ちなみにGOYAでは「バージンオリーブオイル」はボトリングしていません。

同じ「エキストラバージンオリーブオイル」と表示されたものでも、なぜこれほど価格や品質に違いがあるのでしょうか。それを区別するには、香りや味、特に後味が特別すばらしいものについては、4つ目の名称“プレミアム”エキストラバージンオリーブオイルというカテゴリーが作られてもいいのかもしれません。
ただオリーブオイルの世界はワインとは逆※1で、「レゼルバ」や(畑のオーナーの)「グランレゼルバ」といった呼称もありません。

最後に「ピュアオリーブオイル」についてご紹介します。
オリーブの実を搾ったジュースが酸度2%を超えていた場合は、“精製”されます。つまり、工業的な処理を施し物理・化学的パラメーターを調整して、食用に供するものにするのです。ヒマワリ油、コーン油、菜種油など…ほぼ全ての植物油は、これに該当します。
「ピュアオリーブオイル」は、この精製したオリーブオイルに、ブランドやその商品レベルによって独自に決められた量と品質のエキストラバージンオリーブオイルを加えたものです。
「エキストラバージンオリーブオイル」というのは食品の中で唯一、その商品名を表示するにあたり官能評価試験を行わなければならない製品ですが、「ピュアオリーブオイル」は、その必要はありません。

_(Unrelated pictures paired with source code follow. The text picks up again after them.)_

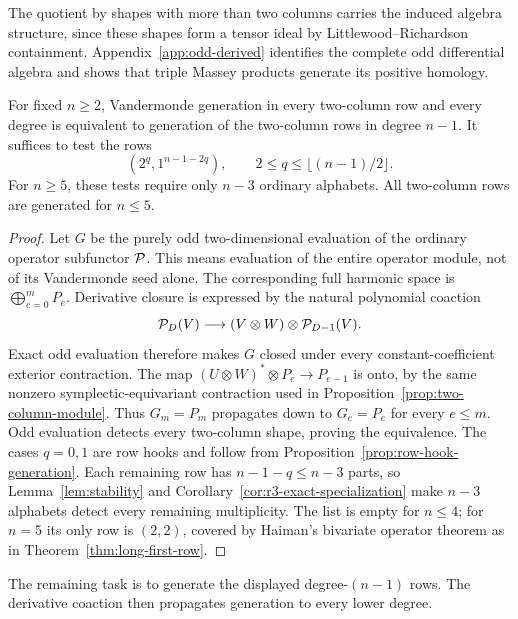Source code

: The quotient by shapes with more than two columns carries the induced
algebra structure, since these shapes form a tensor ideal by
Littlewood--Richardson containment.
Appendix~\ref{app:odd-derived} identifies the complete odd differential
algebra and shows that triple Massey products generate its positive
homology.

\begin{proposition}
\label{prop:two-column-middle-test}
For fixed $n\ge2$, Vandermonde generation in every two-column row and
every degree is equivalent to generation of the two-column rows in
degree $n-1$. It suffices to test the rows
\[
             (2^q,1^{n-1-2q}),
       \qquad 2\le q\le\lfloor(n-1)/2\rfloor.
\]
For $n\ge5$, these tests require only $n-3$ ordinary alphabets.
All two-column rows are generated for $n\le5$.
\end{proposition}
\begin{proof}
Let $G$ be the purely odd two-dimensional evaluation of the ordinary
operator subfunctor $\mathcal P$. This means evaluation of the entire
operator module, not of its Vandermonde seed alone.
The corresponding full harmonic space is
$\bigoplus_{e=0}^mP_e$.
Derivative closure is expressed by the natural polynomial coaction
\[
 \mathcal P_D(V)\longrightarrow
            (V\otimes W)\otimes\mathcal P_{D-1}(V).
\]
Exact odd evaluation therefore makes $G$ closed under every
constant-coefficient exterior contraction.
The map $(U\otimes W)^*\otimes P_e\to P_{e-1}$ is onto, by the
same nonzero symplectic-equivariant contraction used in
Proposition~\ref{prop:two-column-module}.
Thus $G_m=P_m$ propagates down to $G_e=P_e$ for every $e\le m$.
Odd evaluation detects every two-column shape, proving the
equivalence. The cases $q=0,1$ are row hooks and follow from
Proposition~\ref{prop:row-hook-generation}. Each remaining row has
$n-1-q\le n-3$ parts, so Lemma~\ref{lem:stability} and
Corollary~\ref{cor:r3-exact-specialization} make $n-3$ alphabets
detect every remaining multiplicity. The list is empty for $n\le4$;
for $n=5$ its only row is $(2,2)$, covered by Haiman's bivariate
operator theorem as in Theorem~\ref{thm:long-first-row}.
\end{proof}

The remaining task is to generate the displayed degree-$(n-1)$ rows.
The derivative coaction then propagates generation to every lower degree.
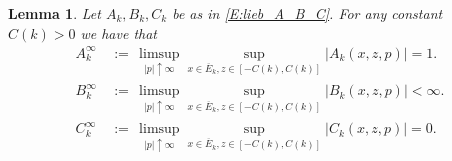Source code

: \documentclass[11pt, letterpaper]{amsart}
\newtheorem{lemma}[theorem]{Lemma}
\theoremstyle{definition}
\theoremstyle{remark}
\numberwithin{equation}{section}
\newcommand{\dfn}{\, := \,}
\newcommand{\ol}[1]{\overline{#1}}
\begin{document}


\begin{lemma}\label{L:lieb_A_B_C}
Let $A_k,B_k,C_k$ be as in \eqref{E:lieb_A_B_C}.  For any constant $C(k)>0$ we have that
\begin{equation}\label{E:lieb_A_B_C_inf}
\begin{split}
A^\infty_k &\dfn \limsup_{|p|\uparrow\infty}\sup_{x\in\ol{E}_k, z\in[-C(k),C(k)]} |A_k(x,z,p)| = 1.\\
B^\infty_k &\dfn \limsup_{|p|\uparrow\infty}\sup_{x\in\ol{E}_k, z\in[-C(k),C(k)]} |B_k(x,z,p)| < \infty.\\
C^\infty_k &\dfn \limsup_{|p|\uparrow\infty}\sup_{x\in\ol{E}_k, z\in[-C(k),C(k)]} |C_k(x,z,p)| = 0.
\end{split}
\end{equation}
\end{lemma}
\end{document}
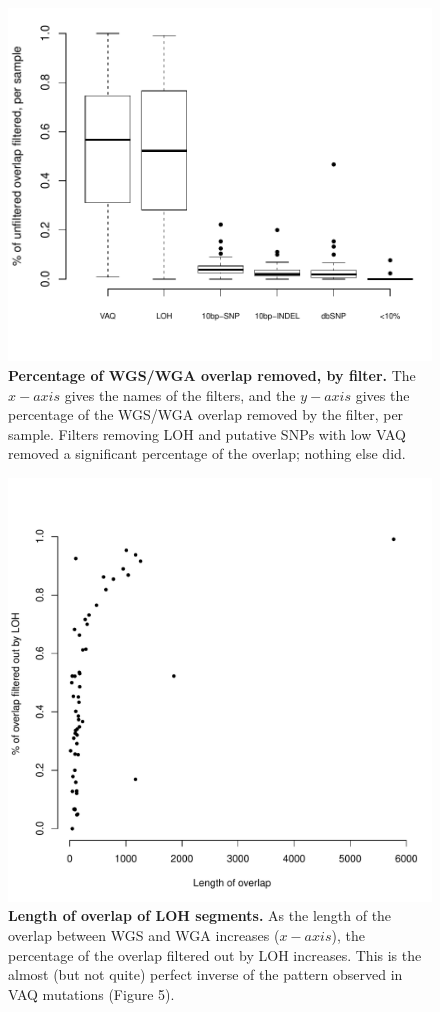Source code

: \documentclass[11pt]{article} %
\begin{document}
\begin{figure}
\centerline{
\includegraphics[width=6in]{boxplot_percent_overlap_filtered.pdf} }
\caption{\textbf{Percentage of WGS/WGA overlap removed, by filter.} The $x-axis$ gives the names of the filters, and the $y-axis$ gives the percentage of the WGS/WGA overlap removed by the filter, per sample. Filters removing LOH and putative SNPs with low VAQ removed a significant percentage of the overlap; nothing else did.}
\end{figure}

\begin{figure}
\centerline{
\includegraphics[width=5in]{./LOH_VAQ/LOH_all.pdf} }
\caption{\textbf{Length of overlap of LOH segments.} As the length of the overlap between WGS and WGA increases ($x-axis$), the percentage of the overlap filtered out by LOH increases. This is the almost (but not quite) perfect inverse of the pattern observed in VAQ mutations (Figure 5).}
\end{figure}
\end{document}

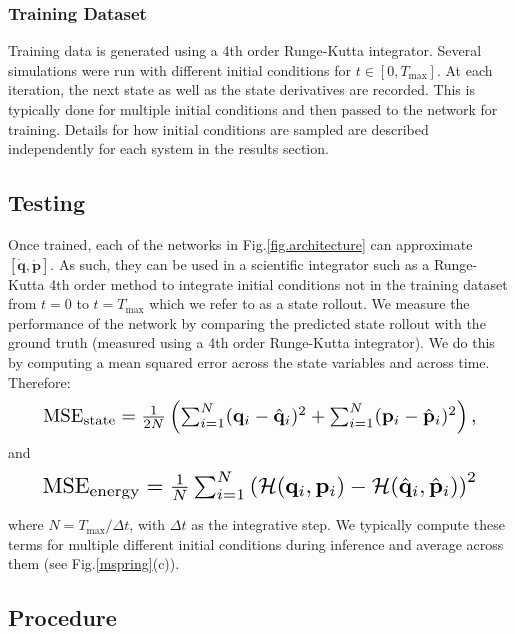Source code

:\documentclass{article}
\begin{document}
\subsubsection{Training Dataset}

Training data is generated using a 4th order Runge-Kutta integrator. Several simulations were run with different initial conditions for $t\in [0,T_{\max}]$. At each iteration, the next state as well as the state derivatives are recorded. This is typically done for multiple initial conditions and then passed to the network for training. Details for how initial conditions are sampled are described independently for each system in the results section.

\subsection{Testing}
Once trained, each of the networks in Fig.\ref{fig.architecture} can approximate $[\dot{\mathbf{q}},\dot{\mathbf{p}}]$. As such, they can be used in a scientific integrator such as a Runge-Kutta 4th order method to integrate initial conditions not in the training dataset from $t=0$ to $t=T_{\max}$ which we refer to as a state rollout. We measure the performance of the network by comparing the predicted state rollout with the ground truth (measured using a 4th order Runge-Kutta integrator). We do this by computing a mean squared error across the state variables and across time. Therefore:
\begin{equation}
\resizebox{0.9\linewidth}{!}{$%
\mathrm{MSE}_{\mathrm{state}} = \frac{1}{2N} \left(\sum_{i=1}^N (\mathbf{q}_i-\hat{\mathbf{q}}_i)^2 + \sum_{i=1}^N (\mathbf{p}_i - \hat{\mathbf{p}}_i)^2\right),$}%
\end{equation}
and
\begin{equation}
\resizebox{0.9\linewidth}{!}{$%
\mathrm{MSE}_{\mathrm{energy}} = \frac{1}{N} \sum_{i=1}^N \left(\mathcal{H}(\mathbf{q}_i,\mathbf{p}_i)-\mathcal{H}(\hat{\mathbf{q}}_i,\hat{\mathbf{p}}_i)\right)^2$}%
\end{equation}

where $N = T_{\max}/\Delta t $, with $\Delta t$ as the integrative step. We typically compute these terms for multiple different initial conditions during inference and average across them (see Fig.\ref{mspring}(c)).



\subsection{Procedure}
\end{document}
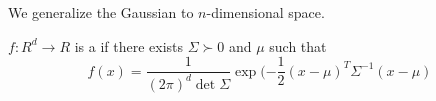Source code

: 

We generalize the Gaussian
to $n$-dimensional space.


$f: R^d \to R$ is a 
if there exists $\Sigma \succ 0$
and $\mu$ such that
\[
  f(x) = \frac{1}{(2\pi)^d \det \Sigma}
  \exp(-\frac{1}{2} (x - \mu)^T \Sigma^{-1} (x - \mu)
\]
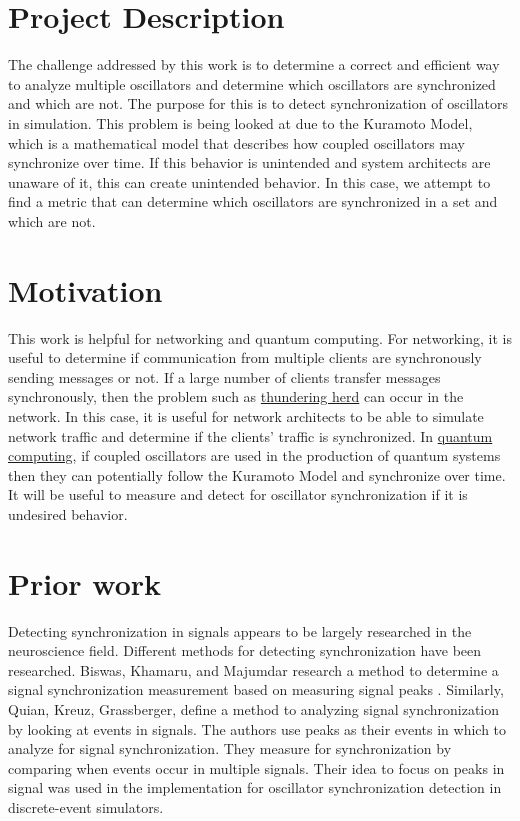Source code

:\documentclass{article}
\begin{document}
\section{Project Description} %

The challenge addressed by this work is to determine a correct and efficient way to analyze multiple oscillators and determine which oscillators are synchronized and which are not. The purpose for this is to detect synchronization of oscillators in simulation. This problem is being looked at due to the Kuramoto Model, which is a mathematical model that describes how coupled oscillators may synchronize over time. If this behavior is unintended and system architects are unaware of it, this can create unintended behavior. In this case, we attempt to find a metric that can determine which oscillators are synchronized in a set and which are not.

\section{Motivation} %
This work is helpful for networking and quantum computing. For networking, it is useful to determine if communication from multiple clients are synchronously sending messages or not. If a large number of clients transfer messages synchronously, then the problem such as \href{https://en.wikipedia.org/wiki/Thundering_herd_problem}{thundering herd} can occur in the network. In this case, it is useful for network architects to be able to simulate network traffic and determine if the clients' traffic is synchronized. In \href{https://en.wikipedia.org/wiki/Quantum_computing}{quantum computing}, if coupled oscillators are used in the production of quantum systems then they can potentially follow the Kuramoto Model and synchronize over time. It will be useful to measure and detect for oscillator synchronization if it is undesired behavior.

\section{Prior work} %
Detecting synchronization in signals appears to be largely researched in the neuroscience field. Different methods for detecting synchronization have been researched. Biswas, Khamaru, and Majumdar research a method to determine a signal synchronization measurement based on measuring signal peaks \cite{biswas_2014}. Similarly, Quian, Kreuz, Grassberger, define a method to analyzing signal synchronization by looking at events in signals\cite{quian_2002}. The authors use peaks as their events in which to analyze for signal synchronization. They measure for synchronization by comparing when events occur in multiple signals. Their idea to focus on peaks in signal was used in the implementation for oscillator synchronization detection in discrete-event simulators.
\end{document}
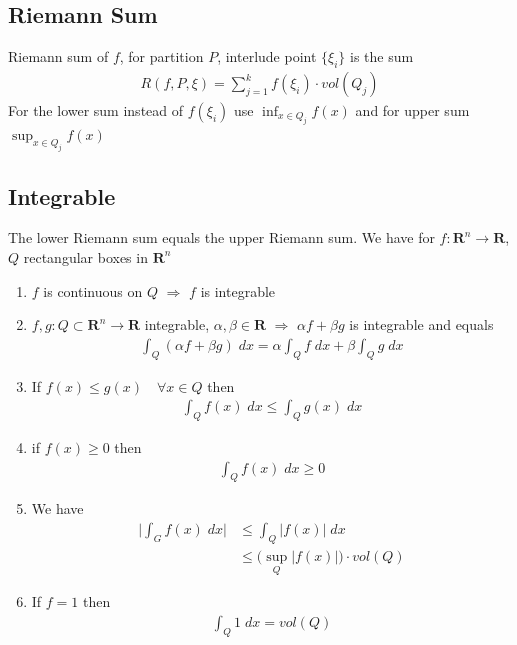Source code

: \documentclass[8pt]{extarticle}
\newcommand{\R}{{\mathbb R}}
\newcommand{\ra}{{\rightarrow}}
\newcommand{\Ra}{{\Rightarrow}}
\def\R{\mathbf{R}}
\begin{document}
\begin{multicols*}{3}
  \subsection{Riemann Sum}
  Riemann sum of $f$, for partition $P$, interlude point $\{\xi_i\}$
  is the sum
  \begin{align*}
    R(f, P, \xi) = \sum_{j = 1}^k f(\xi_i) \cdot vol(Q_j)
  \end{align*}
  For the lower sum instead of $f(\xi_i)$ use $\inf_{x \in Q_j} f(x)$
  and for upper sum $\sup_{x \in Q_j} f(x)$
  \subsection{Integrable}
  The lower Riemann sum equals the upper Riemann sum. We have
  for $f: \R^n \ra \R$, $Q$ rectangular boxes in $\R^n$
  \begin{enumerate}[label=(\arabic*)]
    \item $f$ is continuous on $Q$ $\Ra$ $f$ is integrable
    \item $f, g: Q \subset \R^n \ra \R$ integrable, $\alpha, \beta \in \R$
          $\Ra$ $\alpha f + \beta g$ is integrable and equals
          \begin{align*}
            \int_Q (\alpha f + \beta g) \; dx = \alpha \int_Q f \; dx + \beta \int_Q g \; dx
          \end{align*}
    \item If $f(x) \leq g(x) \quad \forall x \in Q$ then
          \begin{align*}
            \int_Q f(x) \; dx \leq \int_Q g(x) \; dx
          \end{align*}
    \item if $f(x) \geq 0$ then
          \begin{align*}
            \int_Q f(x) \; dx \geq 0
          \end{align*}
    \item We have
          \begin{align*}
            \Big |  \int_G f(x) \; dx  \Big | & \leq \int_Q | f(x) | \; dx                  \\
                                              & \leq \Big( \sup_Q |f(x)| \Big) \cdot vol(Q)
          \end{align*}
    \item If $f = 1$ then
          \begin{align*}
            \int_Q 1 \; dx = vol(Q)
          \end{align*}
  \end{enumerate}

\end{multicols*}
\end{document}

しかしながら、「ピュアオリーブオイル」を副産物から作ってしまいがちな他のブランドとは異なり、GOYAでは「ピュアオリーブオイル」にも最高の原料を用い、感覚的パラメーターも極めて絶妙なものとなるよう徹底しています。そのため、GOYAの「ピュアオリーブオイル」は、例えば、市場に流通する2大トップブランドと比較して製品を評価・認定する米国の品質マークChefsBestのような評価試験にも合格しています。

もう1つ「オリーブポマースオイル」という業務用や食品製造業においてのみ使われている名称がありますが、これはスーパーマーケットで見ることはないでしょう。このオイルが使われる一番の理由はコストパフォーマンスの良さです。

あらゆるオリーブオイル並びにエキストラバージンオリーブオイルは非常に優れた耐熱性を有します。その発煙点は、揚げ物の適温とされる180℃より遥かに高い230℃です。

以上、オリーブオイルの種類とその内容についてご紹介しましたが、その最大の違いは風味(香りや味)です。
特に、エキストラバージンオリーブオイルには、自然を思わせるアロマ(果実、野菜、香草などの香り)と、ポリフェノールを含む証である、ある程度の辛味と苦みが感じられるはずです。
また、どのオリーブオイルもオレイン酸を含んでいるので、健康にも良いオイルで、中でも、エキストラバージンオリーブオイルは、そのまま食すれば(料理の仕上げにかければ)さらに体に良いオイルだといえます。